WORK INSTRUCTION | Copy the entries below in full, keeping them exactly as they are.

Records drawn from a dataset

★ ★ ★

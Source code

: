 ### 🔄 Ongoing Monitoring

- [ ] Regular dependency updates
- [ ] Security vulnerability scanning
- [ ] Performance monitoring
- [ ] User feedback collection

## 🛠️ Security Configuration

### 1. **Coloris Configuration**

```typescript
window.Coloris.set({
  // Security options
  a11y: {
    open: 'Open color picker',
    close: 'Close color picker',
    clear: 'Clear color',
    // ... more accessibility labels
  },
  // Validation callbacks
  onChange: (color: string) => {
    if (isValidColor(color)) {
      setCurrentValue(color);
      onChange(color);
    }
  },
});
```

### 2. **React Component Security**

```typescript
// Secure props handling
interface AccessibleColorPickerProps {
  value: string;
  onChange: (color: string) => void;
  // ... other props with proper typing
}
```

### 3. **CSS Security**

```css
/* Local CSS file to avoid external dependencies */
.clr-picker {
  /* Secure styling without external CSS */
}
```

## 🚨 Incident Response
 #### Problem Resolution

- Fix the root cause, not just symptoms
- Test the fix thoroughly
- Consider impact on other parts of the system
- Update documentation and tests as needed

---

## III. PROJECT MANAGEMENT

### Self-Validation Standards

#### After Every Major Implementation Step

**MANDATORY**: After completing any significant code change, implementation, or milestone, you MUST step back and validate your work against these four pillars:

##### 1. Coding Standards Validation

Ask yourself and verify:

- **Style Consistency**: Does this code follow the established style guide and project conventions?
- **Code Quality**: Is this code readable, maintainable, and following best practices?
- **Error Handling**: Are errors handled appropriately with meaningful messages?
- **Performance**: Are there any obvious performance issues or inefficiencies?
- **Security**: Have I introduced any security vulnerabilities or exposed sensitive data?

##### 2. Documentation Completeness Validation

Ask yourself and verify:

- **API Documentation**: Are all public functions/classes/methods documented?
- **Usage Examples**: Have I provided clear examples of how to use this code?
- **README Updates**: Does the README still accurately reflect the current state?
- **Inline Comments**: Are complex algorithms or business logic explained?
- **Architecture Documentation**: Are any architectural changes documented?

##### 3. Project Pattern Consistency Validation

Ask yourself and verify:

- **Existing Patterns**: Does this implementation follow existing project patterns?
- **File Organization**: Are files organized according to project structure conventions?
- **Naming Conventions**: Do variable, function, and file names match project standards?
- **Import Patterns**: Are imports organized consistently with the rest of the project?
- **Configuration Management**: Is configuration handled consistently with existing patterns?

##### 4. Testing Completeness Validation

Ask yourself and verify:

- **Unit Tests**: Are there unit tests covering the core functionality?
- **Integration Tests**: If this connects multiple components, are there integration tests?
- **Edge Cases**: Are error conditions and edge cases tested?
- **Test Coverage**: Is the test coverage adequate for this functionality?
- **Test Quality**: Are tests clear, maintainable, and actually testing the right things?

★ ★ ★

ANSWER BOX |
Source code

: ### 🔄 Ongoing Monitoring

- [ ] Regular dependency updates
- [ ] Security vulnerability scanning
- [ ] Performance monitoring
- [ ] User feedback collection

## 🛠️ Security Configuration

### 1. **Coloris Configuration**

```typescript
window.Coloris.set({
  // Security options
  a11y: {
    open: 'Open color picker',
    close: 'Close color picker',
    clear: 'Clear color',
    // ... more accessibility labels
  },
  // Validation callbacks
  onChange: (color: string) => {
    if (isValidColor(color)) {
      setCurrentValue(color);
      onChange(color);
    }
  },
});
```

### 2. **React Component Security**

```typescript
// Secure props handling
interface AccessibleColorPickerProps {
  value: string;
  onChange: (color: string) => void;
  // ... other props with proper typing
}
```

### 3. **CSS Security**

```css
/* Local CSS file to avoid external dependencies */
.clr-picker {
  /* Secure styling without external CSS */
}
```

## 🚨 Incident Response
 #### Problem Resolution

- Fix the root cause, not just symptoms
- Test the fix thoroughly
- Consider impact on other parts of the system
- Update documentation and tests as needed

---

## III. PROJECT MANAGEMENT

### Self-Validation Standards

#### After Every Major Implementation Step

**MANDATORY**: After completing any significant code change, implementation, or milestone, you MUST step back and validate your work against these four pillars:

##### 1. Coding Standards Validation

Ask yourself and verify:

- **Style Consistency**: Does this code follow the established style guide and project conventions?
- **Code Quality**: Is this code readable, maintainable, and following best practices?
- **Error Handling**: Are errors handled appropriately with meaningful messages?
- **Performance**: Are there any obvious performance issues or inefficiencies?
- **Security**: Have I introduced any security vulnerabilities or exposed sensitive data?

##### 2. Documentation Completeness Validation

Ask yourself and verify:

- **API Documentation**: Are all public functions/classes/methods documented?
- **Usage Examples**: Have I provided clear examples of how to use this code?
- **README Updates**: Does the README still accurately reflect the current state?
- **Inline Comments**: Are complex algorithms or business logic explained?
- **Architecture Documentation**: Are any architectural changes documented?

##### 3. Project Pattern Consistency Validation

Ask yourself and verify:

- **Existing Patterns**: Does this implementation follow existing project patterns?
- **File Organization**: Are files organized according to project structure conventions?
- **Naming Conventions**: Do variable, function, and file names match project standards?
- **Import Patterns**: Are imports organized consistently with the rest of the project?
- **Configuration Management**: Is configuration handled consistently with existing patterns?

##### 4. Testing Completeness Validation

Ask yourself and verify:

- **Unit Tests**: Are there unit tests covering the core functionality?
- **Integration Tests**: If this connects multiple components, are there integration tests?
- **Edge Cases**: Are error conditions and edge cases tested?
- **Test Coverage**: Is the test coverage adequate for this functionality?
- **Test Quality**: Are tests clear, maintainable, and actually testing the right things?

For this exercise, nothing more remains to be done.